From the first entry to the last, repeat them all exactly.

*** Extracted data ***

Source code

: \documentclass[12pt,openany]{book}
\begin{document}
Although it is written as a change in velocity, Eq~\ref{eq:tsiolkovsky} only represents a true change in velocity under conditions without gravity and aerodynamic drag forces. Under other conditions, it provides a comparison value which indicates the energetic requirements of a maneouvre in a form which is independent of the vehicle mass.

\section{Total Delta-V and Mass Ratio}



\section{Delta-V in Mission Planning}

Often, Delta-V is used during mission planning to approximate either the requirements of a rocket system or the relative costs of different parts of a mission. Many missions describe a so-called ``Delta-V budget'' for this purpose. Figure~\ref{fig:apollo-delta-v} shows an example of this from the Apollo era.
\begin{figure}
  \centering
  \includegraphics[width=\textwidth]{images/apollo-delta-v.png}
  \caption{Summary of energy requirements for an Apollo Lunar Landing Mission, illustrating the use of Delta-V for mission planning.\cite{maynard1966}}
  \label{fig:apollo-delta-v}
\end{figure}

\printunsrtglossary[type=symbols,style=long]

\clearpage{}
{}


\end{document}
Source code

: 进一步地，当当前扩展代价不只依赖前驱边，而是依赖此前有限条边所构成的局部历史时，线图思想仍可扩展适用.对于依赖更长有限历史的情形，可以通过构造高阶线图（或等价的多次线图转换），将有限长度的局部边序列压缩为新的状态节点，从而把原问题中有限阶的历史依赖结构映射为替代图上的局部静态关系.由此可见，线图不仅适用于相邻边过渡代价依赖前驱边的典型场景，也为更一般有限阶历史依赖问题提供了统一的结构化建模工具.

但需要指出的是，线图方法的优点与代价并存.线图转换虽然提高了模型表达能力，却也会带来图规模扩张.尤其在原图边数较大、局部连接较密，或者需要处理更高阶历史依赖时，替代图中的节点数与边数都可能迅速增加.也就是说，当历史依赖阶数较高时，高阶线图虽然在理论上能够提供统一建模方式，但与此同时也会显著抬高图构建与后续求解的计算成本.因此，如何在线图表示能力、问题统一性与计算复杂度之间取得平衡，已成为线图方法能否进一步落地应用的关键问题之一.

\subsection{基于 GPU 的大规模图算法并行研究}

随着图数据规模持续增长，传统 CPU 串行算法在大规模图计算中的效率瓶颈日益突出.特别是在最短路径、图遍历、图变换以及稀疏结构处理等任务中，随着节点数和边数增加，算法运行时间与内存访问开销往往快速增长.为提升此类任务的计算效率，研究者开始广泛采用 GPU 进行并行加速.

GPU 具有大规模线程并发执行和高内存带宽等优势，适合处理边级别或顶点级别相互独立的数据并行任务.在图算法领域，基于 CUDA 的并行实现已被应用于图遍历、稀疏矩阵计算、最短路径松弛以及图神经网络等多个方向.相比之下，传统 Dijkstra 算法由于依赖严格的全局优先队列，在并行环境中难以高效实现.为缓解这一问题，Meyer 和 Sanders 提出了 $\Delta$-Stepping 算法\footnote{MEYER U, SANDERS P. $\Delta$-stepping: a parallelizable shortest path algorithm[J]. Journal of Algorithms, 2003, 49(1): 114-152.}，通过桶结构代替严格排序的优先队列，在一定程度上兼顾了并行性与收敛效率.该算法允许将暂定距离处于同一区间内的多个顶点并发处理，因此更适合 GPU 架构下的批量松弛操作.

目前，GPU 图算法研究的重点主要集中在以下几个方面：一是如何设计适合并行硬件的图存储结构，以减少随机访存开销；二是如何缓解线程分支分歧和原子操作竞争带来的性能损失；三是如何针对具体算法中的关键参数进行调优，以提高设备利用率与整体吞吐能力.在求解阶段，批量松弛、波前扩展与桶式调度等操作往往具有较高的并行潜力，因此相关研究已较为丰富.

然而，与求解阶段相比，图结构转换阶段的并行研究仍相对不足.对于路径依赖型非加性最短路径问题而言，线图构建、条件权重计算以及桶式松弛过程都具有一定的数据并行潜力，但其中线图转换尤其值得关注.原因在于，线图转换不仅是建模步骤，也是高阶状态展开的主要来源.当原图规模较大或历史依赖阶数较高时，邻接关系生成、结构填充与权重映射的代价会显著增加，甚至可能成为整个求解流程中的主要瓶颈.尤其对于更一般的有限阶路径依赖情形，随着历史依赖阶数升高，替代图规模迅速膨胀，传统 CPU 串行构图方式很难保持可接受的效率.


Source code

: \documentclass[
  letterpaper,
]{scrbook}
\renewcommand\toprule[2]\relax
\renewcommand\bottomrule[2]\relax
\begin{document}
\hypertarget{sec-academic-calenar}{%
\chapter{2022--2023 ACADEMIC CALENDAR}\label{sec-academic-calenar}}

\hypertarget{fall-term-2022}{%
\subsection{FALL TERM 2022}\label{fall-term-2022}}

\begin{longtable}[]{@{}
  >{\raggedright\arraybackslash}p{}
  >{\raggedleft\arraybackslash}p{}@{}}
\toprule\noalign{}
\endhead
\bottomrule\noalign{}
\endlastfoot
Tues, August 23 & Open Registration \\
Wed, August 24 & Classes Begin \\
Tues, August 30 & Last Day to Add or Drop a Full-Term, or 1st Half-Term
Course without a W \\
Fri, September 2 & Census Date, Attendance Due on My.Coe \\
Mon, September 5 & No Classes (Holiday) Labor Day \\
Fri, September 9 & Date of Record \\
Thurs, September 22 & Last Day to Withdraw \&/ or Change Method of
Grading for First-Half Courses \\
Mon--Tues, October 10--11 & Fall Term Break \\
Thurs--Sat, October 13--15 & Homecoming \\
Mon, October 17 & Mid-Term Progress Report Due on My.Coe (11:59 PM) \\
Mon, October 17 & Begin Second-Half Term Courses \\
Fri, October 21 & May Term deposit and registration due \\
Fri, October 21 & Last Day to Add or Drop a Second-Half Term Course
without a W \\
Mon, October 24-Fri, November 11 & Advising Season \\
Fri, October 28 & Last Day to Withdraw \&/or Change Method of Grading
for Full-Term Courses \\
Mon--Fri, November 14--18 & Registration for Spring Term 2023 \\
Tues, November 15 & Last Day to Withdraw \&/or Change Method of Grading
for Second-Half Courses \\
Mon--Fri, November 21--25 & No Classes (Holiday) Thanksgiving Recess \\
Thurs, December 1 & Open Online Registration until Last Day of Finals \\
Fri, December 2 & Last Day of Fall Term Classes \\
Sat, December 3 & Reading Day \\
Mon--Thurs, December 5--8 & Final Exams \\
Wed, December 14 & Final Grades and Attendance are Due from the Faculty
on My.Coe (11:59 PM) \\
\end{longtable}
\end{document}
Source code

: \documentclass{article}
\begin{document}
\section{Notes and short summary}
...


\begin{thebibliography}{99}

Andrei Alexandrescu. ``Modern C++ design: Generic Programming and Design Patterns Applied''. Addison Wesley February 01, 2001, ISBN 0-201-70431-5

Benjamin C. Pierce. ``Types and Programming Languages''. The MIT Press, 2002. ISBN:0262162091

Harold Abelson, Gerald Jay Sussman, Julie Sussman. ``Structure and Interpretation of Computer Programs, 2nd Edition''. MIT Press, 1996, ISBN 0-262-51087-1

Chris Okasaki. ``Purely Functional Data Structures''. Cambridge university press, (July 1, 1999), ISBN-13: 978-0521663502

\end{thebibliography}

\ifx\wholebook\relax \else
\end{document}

*** End of Extracted data ***

_Task solution_:
Source code

: \documentclass[12pt,openany]{book}
\begin{document}
Although it is written as a change in velocity, Eq~\ref{eq:tsiolkovsky} only represents a true change in velocity under conditions without gravity and aerodynamic drag forces. Under other conditions, it provides a comparison value which indicates the energetic requirements of a maneouvre in a form which is independent of the vehicle mass.

\section{Total Delta-V and Mass Ratio}



\section{Delta-V in Mission Planning}

Often, Delta-V is used during mission planning to approximate either the requirements of a rocket system or the relative costs of different parts of a mission. Many missions describe a so-called ``Delta-V budget'' for this purpose. Figure~\ref{fig:apollo-delta-v} shows an example of this from the Apollo era.
\begin{figure}
  \centering
  \includegraphics[width=\textwidth]{images/apollo-delta-v.png}
  \caption{Summary of energy requirements for an Apollo Lunar Landing Mission, illustrating the use of Delta-V for mission planning.\cite{maynard1966}}
  \label{fig:apollo-delta-v}
\end{figure}

\printunsrtglossary[type=symbols,style=long]

\clearpage{}
{}


\end{document}
Source code

: 进一步地，当当前扩展代价不只依赖前驱边，而是依赖此前有限条边所构成的局部历史时，线图思想仍可扩展适用.对于依赖更长有限历史的情形，可以通过构造高阶线图（或等价的多次线图转换），将有限长度的局部边序列压缩为新的状态节点，从而把原问题中有限阶的历史依赖结构映射为替代图上的局部静态关系.由此可见，线图不仅适用于相邻边过渡代价依赖前驱边的典型场景，也为更一般有限阶历史依赖问题提供了统一的结构化建模工具.

但需要指出的是，线图方法的优点与代价并存.线图转换虽然提高了模型表达能力，却也会带来图规模扩张.尤其在原图边数较大、局部连接较密，或者需要处理更高阶历史依赖时，替代图中的节点数与边数都可能迅速增加.也就是说，当历史依赖阶数较高时，高阶线图虽然在理论上能够提供统一建模方式，但与此同时也会显著抬高图构建与后续求解的计算成本.因此，如何在线图表示能力、问题统一性与计算复杂度之间取得平衡，已成为线图方法能否进一步落地应用的关键问题之一.

\subsection{基于 GPU 的大规模图算法并行研究}

随着图数据规模持续增长，传统 CPU 串行算法在大规模图计算中的效率瓶颈日益突出.特别是在最短路径、图遍历、图变换以及稀疏结构处理等任务中，随着节点数和边数增加，算法运行时间与内存访问开销往往快速增长.为提升此类任务的计算效率，研究者开始广泛采用 GPU 进行并行加速.

GPU 具有大规模线程并发执行和高内存带宽等优势，适合处理边级别或顶点级别相互独立的数据并行任务.在图算法领域，基于 CUDA 的并行实现已被应用于图遍历、稀疏矩阵计算、最短路径松弛以及图神经网络等多个方向.相比之下，传统 Dijkstra 算法由于依赖严格的全局优先队列，在并行环境中难以高效实现.为缓解这一问题，Meyer 和 Sanders 提出了 $\Delta$-Stepping 算法\footnote{MEYER U, SANDERS P. $\Delta$-stepping: a parallelizable shortest path algorithm[J]. Journal of Algorithms, 2003, 49(1): 114-152.}，通过桶结构代替严格排序的优先队列，在一定程度上兼顾了并行性与收敛效率.该算法允许将暂定距离处于同一区间内的多个顶点并发处理，因此更适合 GPU 架构下的批量松弛操作.

目前，GPU 图算法研究的重点主要集中在以下几个方面：一是如何设计适合并行硬件的图存储结构，以减少随机访存开销；二是如何缓解线程分支分歧和原子操作竞争带来的性能损失；三是如何针对具体算法中的关键参数进行调优，以提高设备利用率与整体吞吐能力.在求解阶段，批量松弛、波前扩展与桶式调度等操作往往具有较高的并行潜力，因此相关研究已较为丰富.

然而，与求解阶段相比，图结构转换阶段的并行研究仍相对不足.对于路径依赖型非加性最短路径问题而言，线图构建、条件权重计算以及桶式松弛过程都具有一定的数据并行潜力，但其中线图转换尤其值得关注.原因在于，线图转换不仅是建模步骤，也是高阶状态展开的主要来源.当原图规模较大或历史依赖阶数较高时，邻接关系生成、结构填充与权重映射的代价会显著增加，甚至可能成为整个求解流程中的主要瓶颈.尤其对于更一般的有限阶路径依赖情形，随着历史依赖阶数升高，替代图规模迅速膨胀，传统 CPU 串行构图方式很难保持可接受的效率.


Source code

: \documentclass[
  letterpaper,
]{scrbook}
\renewcommand\toprule[2]\relax
\renewcommand\bottomrule[2]\relax
\begin{document}
\hypertarget{sec-academic-calenar}{%
\chapter{2022--2023 ACADEMIC CALENDAR}\label{sec-academic-calenar}}

\hypertarget{fall-term-2022}{%
\subsection{FALL TERM 2022}\label{fall-term-2022}}

\begin{longtable}[]{@{}
  >{\raggedright\arraybackslash}p{}
  >{\raggedleft\arraybackslash}p{}@{}}
\toprule\noalign{}
\endhead
\bottomrule\noalign{}
\endlastfoot
Tues, August 23 & Open Registration \\
Wed, August 24 & Classes Begin \\
Tues, August 30 & Last Day to Add or Drop a Full-Term, or 1st Half-Term
Course without a W \\
Fri, September 2 & Census Date, Attendance Due on My.Coe \\
Mon, September 5 & No Classes (Holiday) Labor Day \\
Fri, September 9 & Date of Record \\
Thurs, September 22 & Last Day to Withdraw \&/ or Change Method of
Grading for First-Half Courses \\
Mon--Tues, October 10--11 & Fall Term Break \\
Thurs--Sat, October 13--15 & Homecoming \\
Mon, October 17 & Mid-Term Progress Report Due on My.Coe (11:59 PM) \\
Mon, October 17 & Begin Second-Half Term Courses \\
Fri, October 21 & May Term deposit and registration due \\
Fri, October 21 & Last Day to Add or Drop a Second-Half Term Course
without a W \\
Mon, October 24-Fri, November 11 & Advising Season \\
Fri, October 28 & Last Day to Withdraw \&/or Change Method of Grading
for Full-Term Courses \\
Mon--Fri, November 14--18 & Registration for Spring Term 2023 \\
Tues, November 15 & Last Day to Withdraw \&/or Change Method of Grading
for Second-Half Courses \\
Mon--Fri, November 21--25 & No Classes (Holiday) Thanksgiving Recess \\
Thurs, December 1 & Open Online Registration until Last Day of Finals \\
Fri, December 2 & Last Day of Fall Term Classes \\
Sat, December 3 & Reading Day \\
Mon--Thurs, December 5--8 & Final Exams \\
Wed, December 14 & Final Grades and Attendance are Due from the Faculty
on My.Coe (11:59 PM) \\
\end{longtable}
\end{document}
Source code

: \documentclass{article}
\begin{document}
\section{Notes and short summary}
...


\begin{thebibliography}{99}

Andrei Alexandrescu. ``Modern C++ design: Generic Programming and Design Patterns Applied''. Addison Wesley February 01, 2001, ISBN 0-201-70431-5

Benjamin C. Pierce. ``Types and Programming Languages''. The MIT Press, 2002. ISBN:0262162091

Harold Abelson, Gerald Jay Sussman, Julie Sussman. ``Structure and Interpretation of Computer Programs, 2nd Edition''. MIT Press, 1996, ISBN 0-262-51087-1

Chris Okasaki. ``Purely Functional Data Structures''. Cambridge university press, (July 1, 1999), ISBN-13: 978-0521663502

\end{thebibliography}

\ifx\wholebook\relax \else
\end{document}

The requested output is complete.